** Activity **
Transcribe the data. Leave out nothing.

*** Records for the task ***

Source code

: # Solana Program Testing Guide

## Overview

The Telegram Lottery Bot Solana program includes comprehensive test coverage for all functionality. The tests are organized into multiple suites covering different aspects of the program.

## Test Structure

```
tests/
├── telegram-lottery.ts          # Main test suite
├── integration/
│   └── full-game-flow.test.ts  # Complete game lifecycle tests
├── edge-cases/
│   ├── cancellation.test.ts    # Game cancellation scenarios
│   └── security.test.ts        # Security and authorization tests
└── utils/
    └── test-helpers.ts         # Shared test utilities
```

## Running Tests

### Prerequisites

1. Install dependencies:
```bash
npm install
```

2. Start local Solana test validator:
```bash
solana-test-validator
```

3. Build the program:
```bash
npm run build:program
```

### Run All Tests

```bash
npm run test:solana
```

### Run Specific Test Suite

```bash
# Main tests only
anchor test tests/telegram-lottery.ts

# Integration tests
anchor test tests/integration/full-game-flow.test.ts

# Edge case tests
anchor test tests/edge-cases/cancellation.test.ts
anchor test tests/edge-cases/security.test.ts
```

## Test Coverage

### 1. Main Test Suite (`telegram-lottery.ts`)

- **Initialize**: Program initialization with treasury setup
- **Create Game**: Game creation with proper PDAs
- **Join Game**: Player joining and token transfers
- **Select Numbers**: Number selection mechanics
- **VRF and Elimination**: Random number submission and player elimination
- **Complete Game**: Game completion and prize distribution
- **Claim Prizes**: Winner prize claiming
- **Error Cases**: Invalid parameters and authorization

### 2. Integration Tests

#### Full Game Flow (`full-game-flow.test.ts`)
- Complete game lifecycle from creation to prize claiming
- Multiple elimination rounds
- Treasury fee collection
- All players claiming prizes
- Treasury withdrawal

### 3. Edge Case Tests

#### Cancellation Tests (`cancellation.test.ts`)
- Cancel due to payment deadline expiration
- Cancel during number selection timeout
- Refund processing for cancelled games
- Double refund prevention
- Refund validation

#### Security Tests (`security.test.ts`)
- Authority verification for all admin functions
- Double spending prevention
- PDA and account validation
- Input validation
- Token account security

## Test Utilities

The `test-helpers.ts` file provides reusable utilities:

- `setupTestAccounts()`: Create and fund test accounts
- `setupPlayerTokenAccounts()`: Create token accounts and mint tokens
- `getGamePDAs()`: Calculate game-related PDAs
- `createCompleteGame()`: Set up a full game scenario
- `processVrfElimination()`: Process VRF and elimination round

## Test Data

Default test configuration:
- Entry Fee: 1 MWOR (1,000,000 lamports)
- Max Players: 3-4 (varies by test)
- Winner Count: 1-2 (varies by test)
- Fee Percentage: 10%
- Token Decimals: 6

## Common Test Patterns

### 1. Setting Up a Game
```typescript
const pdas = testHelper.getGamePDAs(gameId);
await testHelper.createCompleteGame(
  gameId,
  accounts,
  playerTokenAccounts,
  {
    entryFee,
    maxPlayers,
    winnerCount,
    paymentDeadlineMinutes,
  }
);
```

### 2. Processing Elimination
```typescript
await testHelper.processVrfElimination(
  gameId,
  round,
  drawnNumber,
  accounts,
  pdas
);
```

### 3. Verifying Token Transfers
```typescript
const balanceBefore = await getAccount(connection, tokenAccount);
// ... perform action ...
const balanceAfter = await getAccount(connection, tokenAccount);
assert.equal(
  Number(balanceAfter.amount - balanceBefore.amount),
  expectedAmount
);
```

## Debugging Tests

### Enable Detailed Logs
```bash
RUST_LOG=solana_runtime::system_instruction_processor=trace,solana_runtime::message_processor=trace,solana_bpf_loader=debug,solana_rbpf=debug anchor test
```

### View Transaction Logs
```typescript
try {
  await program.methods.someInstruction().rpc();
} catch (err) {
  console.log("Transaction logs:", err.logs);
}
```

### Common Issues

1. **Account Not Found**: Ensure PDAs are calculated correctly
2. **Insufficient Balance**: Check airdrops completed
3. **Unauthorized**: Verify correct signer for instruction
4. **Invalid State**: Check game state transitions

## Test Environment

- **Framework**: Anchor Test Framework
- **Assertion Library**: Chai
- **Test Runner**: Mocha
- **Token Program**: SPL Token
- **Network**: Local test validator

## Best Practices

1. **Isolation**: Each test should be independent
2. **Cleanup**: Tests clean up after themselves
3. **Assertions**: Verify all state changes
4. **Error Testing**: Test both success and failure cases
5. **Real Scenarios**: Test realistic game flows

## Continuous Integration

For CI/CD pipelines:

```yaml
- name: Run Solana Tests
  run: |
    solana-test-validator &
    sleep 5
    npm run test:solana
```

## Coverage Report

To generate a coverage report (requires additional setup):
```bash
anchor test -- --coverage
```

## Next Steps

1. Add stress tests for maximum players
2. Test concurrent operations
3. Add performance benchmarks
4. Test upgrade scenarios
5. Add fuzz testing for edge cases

*** End of Records for the task ***

** Solution **
Source code

: # Solana Program Testing Guide

## Overview

The Telegram Lottery Bot Solana program includes comprehensive test coverage for all functionality. The tests are organized into multiple suites covering different aspects of the program.

## Test Structure

```
tests/
├── telegram-lottery.ts          # Main test suite
├── integration/
│   └── full-game-flow.test.ts  # Complete game lifecycle tests
├── edge-cases/
│   ├── cancellation.test.ts    # Game cancellation scenarios
│   └── security.test.ts        # Security and authorization tests
└── utils/
    └── test-helpers.ts         # Shared test utilities
```

## Running Tests

### Prerequisites

1. Install dependencies:
```bash
npm install
```

2. Start local Solana test validator:
```bash
solana-test-validator
```

3. Build the program:
```bash
npm run build:program
```

### Run All Tests

```bash
npm run test:solana
```

### Run Specific Test Suite

```bash
# Main tests only
anchor test tests/telegram-lottery.ts

# Integration tests
anchor test tests/integration/full-game-flow.test.ts

# Edge case tests
anchor test tests/edge-cases/cancellation.test.ts
anchor test tests/edge-cases/security.test.ts
```

## Test Coverage

### 1. Main Test Suite (`telegram-lottery.ts`)

- **Initialize**: Program initialization with treasury setup
- **Create Game**: Game creation with proper PDAs
- **Join Game**: Player joining and token transfers
- **Select Numbers**: Number selection mechanics
- **VRF and Elimination**: Random number submission and player elimination
- **Complete Game**: Game completion and prize distribution
- **Claim Prizes**: Winner prize claiming
- **Error Cases**: Invalid parameters and authorization

### 2. Integration Tests

#### Full Game Flow (`full-game-flow.test.ts`)
- Complete game lifecycle from creation to prize claiming
- Multiple elimination rounds
- Treasury fee collection
- All players claiming prizes
- Treasury withdrawal

### 3. Edge Case Tests

#### Cancellation Tests (`cancellation.test.ts`)
- Cancel due to payment deadline expiration
- Cancel during number selection timeout
- Refund processing for cancelled games
- Double refund prevention
- Refund validation

#### Security Tests (`security.test.ts`)
- Authority verification for all admin functions
- Double spending prevention
- PDA and account validation
- Input validation
- Token account security

## Test Utilities

The `test-helpers.ts` file provides reusable utilities:

- `setupTestAccounts()`: Create and fund test accounts
- `setupPlayerTokenAccounts()`: Create token accounts and mint tokens
- `getGamePDAs()`: Calculate game-related PDAs
- `createCompleteGame()`: Set up a full game scenario
- `processVrfElimination()`: Process VRF and elimination round

## Test Data

Default test configuration:
- Entry Fee: 1 MWOR (1,000,000 lamports)
- Max Players: 3-4 (varies by test)
- Winner Count: 1-2 (varies by test)
- Fee Percentage: 10%
- Token Decimals: 6

## Common Test Patterns

### 1. Setting Up a Game
```typescript
const pdas = testHelper.getGamePDAs(gameId);
await testHelper.createCompleteGame(
  gameId,
  accounts,
  playerTokenAccounts,
  {
    entryFee,
    maxPlayers,
    winnerCount,
    paymentDeadlineMinutes,
  }
);
```

### 2. Processing Elimination
```typescript
await testHelper.processVrfElimination(
  gameId,
  round,
  drawnNumber,
  accounts,
  pdas
);
```

### 3. Verifying Token Transfers
```typescript
const balanceBefore = await getAccount(connection, tokenAccount);
// ... perform action ...
const balanceAfter = await getAccount(connection, tokenAccount);
assert.equal(
  Number(balanceAfter.amount - balanceBefore.amount),
  expectedAmount
);
```

## Debugging Tests

### Enable Detailed Logs
```bash
RUST_LOG=solana_runtime::system_instruction_processor=trace,solana_runtime::message_processor=trace,solana_bpf_loader=debug,solana_rbpf=debug anchor test
```

### View Transaction Logs
```typescript
try {
  await program.methods.someInstruction().rpc();
} catch (err) {
  console.log("Transaction logs:", err.logs);
}
```

### Common Issues

1. **Account Not Found**: Ensure PDAs are calculated correctly
2. **Insufficient Balance**: Check airdrops completed
3. **Unauthorized**: Verify correct signer for instruction
4. **Invalid State**: Check game state transitions

## Test Environment

- **Framework**: Anchor Test Framework
- **Assertion Library**: Chai
- **Test Runner**: Mocha
- **Token Program**: SPL Token
- **Network**: Local test validator

## Best Practices

1. **Isolation**: Each test should be independent
2. **Cleanup**: Tests clean up after themselves
3. **Assertions**: Verify all state changes
4. **Error Testing**: Test both success and failure cases
5. **Real Scenarios**: Test realistic game flows

## Continuous Integration

For CI/CD pipelines:

```yaml
- name: Run Solana Tests
  run: |
    solana-test-validator &
    sleep 5
    npm run test:solana
```

## Coverage Report

To generate a coverage report (requires additional setup):
```bash
anchor test -- --coverage
```

## Next Steps

1. Add stress tests for maximum players
2. Test concurrent operations
3. Add performance benchmarks
4. Test upgrade scenarios
5. Add fuzz testing for edge cases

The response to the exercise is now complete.